How to complete this task » Where the records hold the string "ubuntu", show the whole line it sits on.

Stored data

────

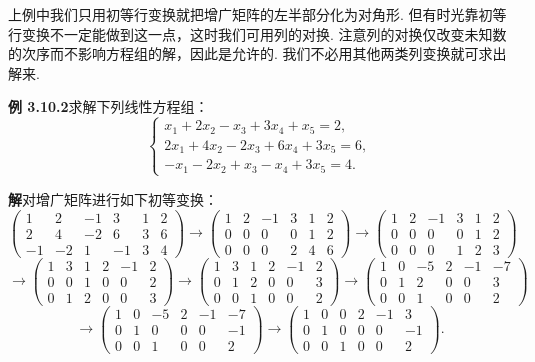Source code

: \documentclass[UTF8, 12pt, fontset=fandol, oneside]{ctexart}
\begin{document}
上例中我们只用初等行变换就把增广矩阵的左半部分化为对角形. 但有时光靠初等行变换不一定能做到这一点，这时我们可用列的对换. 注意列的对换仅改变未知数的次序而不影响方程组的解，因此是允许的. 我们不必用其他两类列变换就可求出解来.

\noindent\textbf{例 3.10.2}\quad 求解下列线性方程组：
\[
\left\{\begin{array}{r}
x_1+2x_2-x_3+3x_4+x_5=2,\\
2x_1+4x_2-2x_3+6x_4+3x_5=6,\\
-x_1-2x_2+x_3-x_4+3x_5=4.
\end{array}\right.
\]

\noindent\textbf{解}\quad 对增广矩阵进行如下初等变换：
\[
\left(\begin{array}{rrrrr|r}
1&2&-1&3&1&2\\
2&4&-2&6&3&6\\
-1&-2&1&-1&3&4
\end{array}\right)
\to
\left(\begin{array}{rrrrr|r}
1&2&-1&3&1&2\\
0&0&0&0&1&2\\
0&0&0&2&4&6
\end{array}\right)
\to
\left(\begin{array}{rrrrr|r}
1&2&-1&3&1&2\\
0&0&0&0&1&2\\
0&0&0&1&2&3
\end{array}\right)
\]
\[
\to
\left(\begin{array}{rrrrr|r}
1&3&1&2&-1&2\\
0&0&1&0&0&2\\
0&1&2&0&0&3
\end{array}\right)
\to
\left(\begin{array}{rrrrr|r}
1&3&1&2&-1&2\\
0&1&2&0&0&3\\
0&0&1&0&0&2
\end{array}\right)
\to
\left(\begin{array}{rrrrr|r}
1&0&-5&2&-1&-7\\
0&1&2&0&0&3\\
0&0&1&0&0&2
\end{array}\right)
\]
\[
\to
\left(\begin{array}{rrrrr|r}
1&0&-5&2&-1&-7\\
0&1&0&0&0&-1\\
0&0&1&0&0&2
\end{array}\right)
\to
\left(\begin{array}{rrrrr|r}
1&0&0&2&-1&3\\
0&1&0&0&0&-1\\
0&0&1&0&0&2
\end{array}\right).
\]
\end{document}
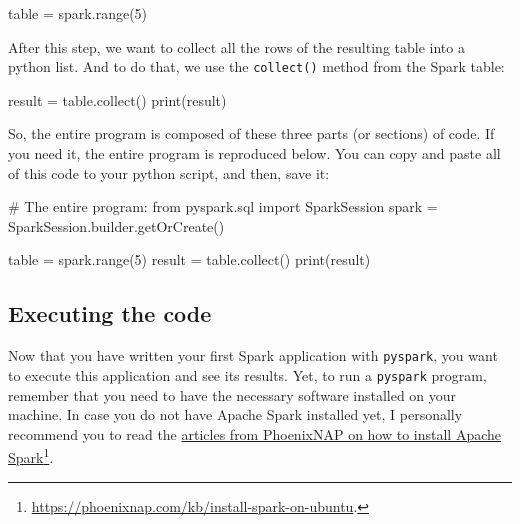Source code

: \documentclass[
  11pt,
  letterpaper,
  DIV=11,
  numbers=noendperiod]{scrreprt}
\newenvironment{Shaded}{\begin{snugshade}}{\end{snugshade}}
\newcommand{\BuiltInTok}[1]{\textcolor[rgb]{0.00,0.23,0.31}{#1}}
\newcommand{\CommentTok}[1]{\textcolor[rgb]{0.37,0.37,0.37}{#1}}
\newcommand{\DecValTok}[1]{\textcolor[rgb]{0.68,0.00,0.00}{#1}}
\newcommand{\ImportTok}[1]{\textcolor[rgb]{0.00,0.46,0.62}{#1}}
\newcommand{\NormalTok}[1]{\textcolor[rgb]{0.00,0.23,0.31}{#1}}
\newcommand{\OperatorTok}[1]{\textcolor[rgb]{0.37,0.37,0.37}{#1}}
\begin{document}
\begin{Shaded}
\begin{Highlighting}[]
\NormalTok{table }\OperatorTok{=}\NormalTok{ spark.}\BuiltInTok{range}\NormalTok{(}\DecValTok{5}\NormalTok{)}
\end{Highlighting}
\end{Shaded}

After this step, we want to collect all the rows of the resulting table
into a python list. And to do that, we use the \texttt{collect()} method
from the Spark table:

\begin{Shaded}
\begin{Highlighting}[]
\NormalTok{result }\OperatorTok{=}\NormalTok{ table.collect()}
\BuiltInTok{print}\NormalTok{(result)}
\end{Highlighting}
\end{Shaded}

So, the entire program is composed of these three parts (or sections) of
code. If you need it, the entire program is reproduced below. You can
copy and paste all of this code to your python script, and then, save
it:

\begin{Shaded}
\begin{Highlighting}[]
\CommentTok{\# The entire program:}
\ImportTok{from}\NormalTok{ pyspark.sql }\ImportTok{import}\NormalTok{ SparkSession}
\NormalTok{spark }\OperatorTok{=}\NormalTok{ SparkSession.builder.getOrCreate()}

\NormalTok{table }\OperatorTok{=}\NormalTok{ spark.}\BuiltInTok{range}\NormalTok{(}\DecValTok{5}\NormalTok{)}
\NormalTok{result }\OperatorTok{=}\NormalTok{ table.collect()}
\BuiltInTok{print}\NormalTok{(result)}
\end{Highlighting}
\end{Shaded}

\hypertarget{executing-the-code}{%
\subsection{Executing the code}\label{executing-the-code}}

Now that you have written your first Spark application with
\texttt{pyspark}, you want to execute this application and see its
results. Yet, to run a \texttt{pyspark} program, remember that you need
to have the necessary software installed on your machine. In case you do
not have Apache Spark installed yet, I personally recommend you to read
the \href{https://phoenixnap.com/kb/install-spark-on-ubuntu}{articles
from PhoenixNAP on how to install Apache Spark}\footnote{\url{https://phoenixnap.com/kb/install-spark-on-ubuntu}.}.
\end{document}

────

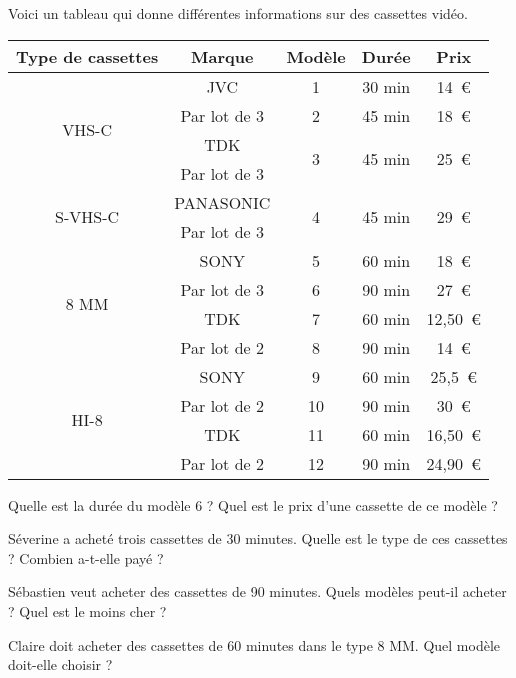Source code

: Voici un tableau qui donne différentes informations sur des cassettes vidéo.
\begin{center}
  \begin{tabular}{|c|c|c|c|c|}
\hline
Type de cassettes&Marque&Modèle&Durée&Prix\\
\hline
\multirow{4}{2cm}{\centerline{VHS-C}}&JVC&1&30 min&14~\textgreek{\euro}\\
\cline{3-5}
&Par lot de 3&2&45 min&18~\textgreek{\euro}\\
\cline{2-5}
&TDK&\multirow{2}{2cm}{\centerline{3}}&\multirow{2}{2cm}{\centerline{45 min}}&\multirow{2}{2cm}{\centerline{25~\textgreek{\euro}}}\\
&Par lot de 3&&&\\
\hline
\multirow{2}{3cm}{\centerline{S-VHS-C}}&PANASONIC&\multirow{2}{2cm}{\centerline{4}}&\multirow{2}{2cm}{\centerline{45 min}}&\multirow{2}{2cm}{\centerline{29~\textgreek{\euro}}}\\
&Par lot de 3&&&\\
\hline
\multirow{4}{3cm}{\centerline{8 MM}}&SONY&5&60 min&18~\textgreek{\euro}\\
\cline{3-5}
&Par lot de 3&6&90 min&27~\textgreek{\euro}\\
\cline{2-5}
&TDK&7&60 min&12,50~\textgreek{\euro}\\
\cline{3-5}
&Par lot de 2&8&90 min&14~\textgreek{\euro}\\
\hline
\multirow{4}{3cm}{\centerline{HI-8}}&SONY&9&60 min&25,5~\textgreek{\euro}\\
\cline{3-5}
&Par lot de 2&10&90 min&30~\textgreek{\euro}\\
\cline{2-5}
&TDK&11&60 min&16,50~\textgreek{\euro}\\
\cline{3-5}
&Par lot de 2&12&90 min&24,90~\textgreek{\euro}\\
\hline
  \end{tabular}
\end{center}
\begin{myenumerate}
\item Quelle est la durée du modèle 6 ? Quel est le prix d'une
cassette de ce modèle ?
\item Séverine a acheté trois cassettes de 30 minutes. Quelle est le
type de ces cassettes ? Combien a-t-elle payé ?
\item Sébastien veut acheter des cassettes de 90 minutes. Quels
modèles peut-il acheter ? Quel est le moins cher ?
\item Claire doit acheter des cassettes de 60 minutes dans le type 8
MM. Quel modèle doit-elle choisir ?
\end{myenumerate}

────

Finished exercise »
the \href{https://phoenixnap.com/kb/install-spark-on-ubuntu}{articles
from PhoenixNAP on how to install Apache Spark}\footnote{\url{https://phoenixnap.com/kb/install-spark-on-ubuntu}.}.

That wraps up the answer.